2. Empati tingkat tinggi, yaitu empati apabila kepahaman konselor terhadap perasaan, pikiran keinginan serta pengalaman klien lebih mendalam dan menyentuh klien karena konselor ikut dengan perasaan tersebut. Keikutan konselor tersebut membuat klien tersentuh dan terbuka untuk mengemukakan isi hati yang terdalam, berupa perasaan, pikiran, pengalaman termasuk penderitaannya. Contoh ungkapan empati tingkat tinggi : Saya dapat merasakan apa yang Anda rasakan, dan saya ikut terluka dengan pengalaman Anda itu”.
C. Refleksi
Refleksi adalah teknik untuk memantulkan kembali kepada klien tentang perasaan, pikiran, dan pengalaman sebagai hasil pengamatan terhadap perilaku verbal dan non verbalnya. Terdapat tiga jenis refleksi, yaitu :
1. Refleksi perasaan, yaitu keterampilan atau teknik untuk dapat memantulkan perasaan klien sebagai hasil pengamatan terhadap perilaku verbal dan non verbal klien. Contoh : ” Tampaknya yang Anda katakan adalah ….”

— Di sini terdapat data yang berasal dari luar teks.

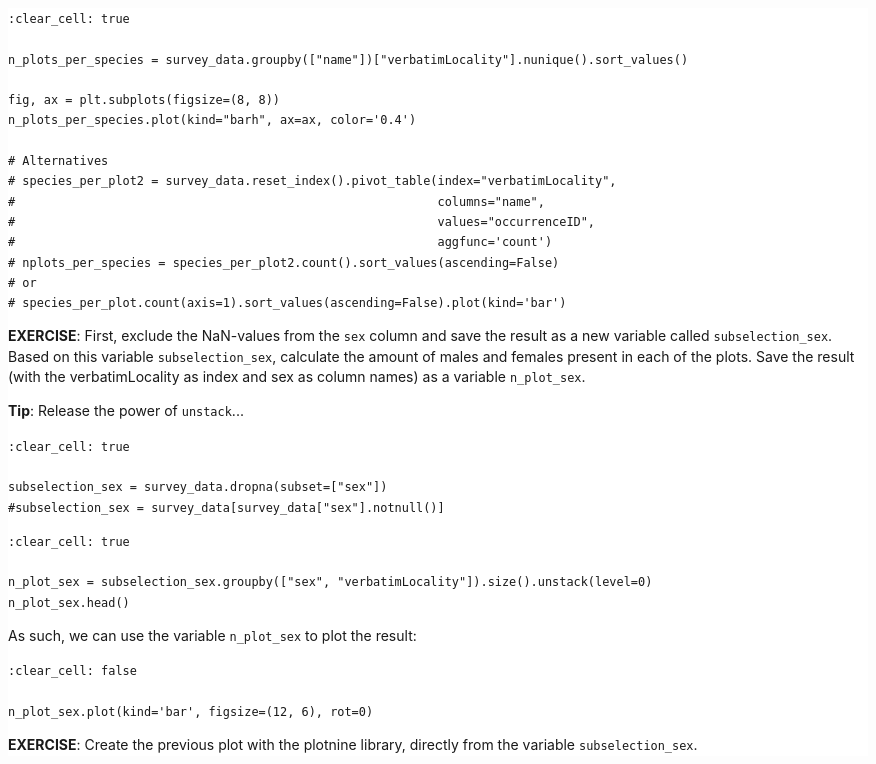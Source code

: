 </div>

```{code-cell} ipython3
:clear_cell: true

n_plots_per_species = survey_data.groupby(["name"])["verbatimLocality"].nunique().sort_values()

fig, ax = plt.subplots(figsize=(8, 8))
n_plots_per_species.plot(kind="barh", ax=ax, color='0.4')

# Alternatives
# species_per_plot2 = survey_data.reset_index().pivot_table(index="verbatimLocality",
#                                                           columns="name",
#                                                           values="occurrenceID",
#                                                           aggfunc='count')
# nplots_per_species = species_per_plot2.count().sort_values(ascending=False)
# or
# species_per_plot.count(axis=1).sort_values(ascending=False).plot(kind='bar')
```

<div class="alert alert-success">

<b>EXERCISE</b>: First, exclude the NaN-values from the `sex` column and save the result as a new variable called `subselection_sex`. Based on this variable `subselection_sex`, calculate the amount of males and females present in each of the plots. Save the result (with the verbatimLocality as index and sex as column names) as a variable <code>n_plot_sex</code>.
    
__Tip__: Release the power of `unstack`...  
    
</div>

```{code-cell} ipython3
:clear_cell: true

subselection_sex = survey_data.dropna(subset=["sex"])
#subselection_sex = survey_data[survey_data["sex"].notnull()]
```

```{code-cell} ipython3
:clear_cell: true

n_plot_sex = subselection_sex.groupby(["sex", "verbatimLocality"]).size().unstack(level=0)
n_plot_sex.head()
```

As such, we can use the variable `n_plot_sex` to plot the result:

```{code-cell} ipython3
:clear_cell: false

n_plot_sex.plot(kind='bar', figsize=(12, 6), rot=0)
```

<div class="alert alert-success">

<b>EXERCISE</b>: Create the previous plot with the plotnine library, directly from the variable <code>subselection_sex</code>.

2. Refleksi pikiran, yaitu teknik untuk memantulkan ide, pikiran, dan pendapat klien sebagai hasil pengamatan terhadap perilaku verbal dan non verbal klien.Contoh : ” Tampaknya yang Anda katakan…”
3. Refleksi pengalaman, yaitu teknik untuk memantulkan pengalaman-pengalaman klien sebagai hasil pengamatan terhadap perilaku verbal dan non verbal klien. Contoh : ” Tampaknya yang Anda katakan suatu…”
D. Eksplorasi
Eksplorasi adalah teknik untuk menggali perasaan, pikiran, dan pengalaman klien. Hal ini penting dilakukan karena banyak klien menyimpan rahasia batin, menutup diri, atau tidak mampu mengemukakan pendapatnya. Dengan teknik ini memungkinkan klien untuk bebas berbicara tanpa rasa takut, tertekan dan terancam. Seperti halnya pada teknik refleksi, terdapat tiga jenis dalam teknik eksplorasi, yaitu :
1. Eksplorasi perasaan, yaitu teknik untuk dapat menggali perasaan klien yang tersimpan. Contoh :” Bisakah Anda menjelaskan apa perasaan bingung yang dimaksudkan ….”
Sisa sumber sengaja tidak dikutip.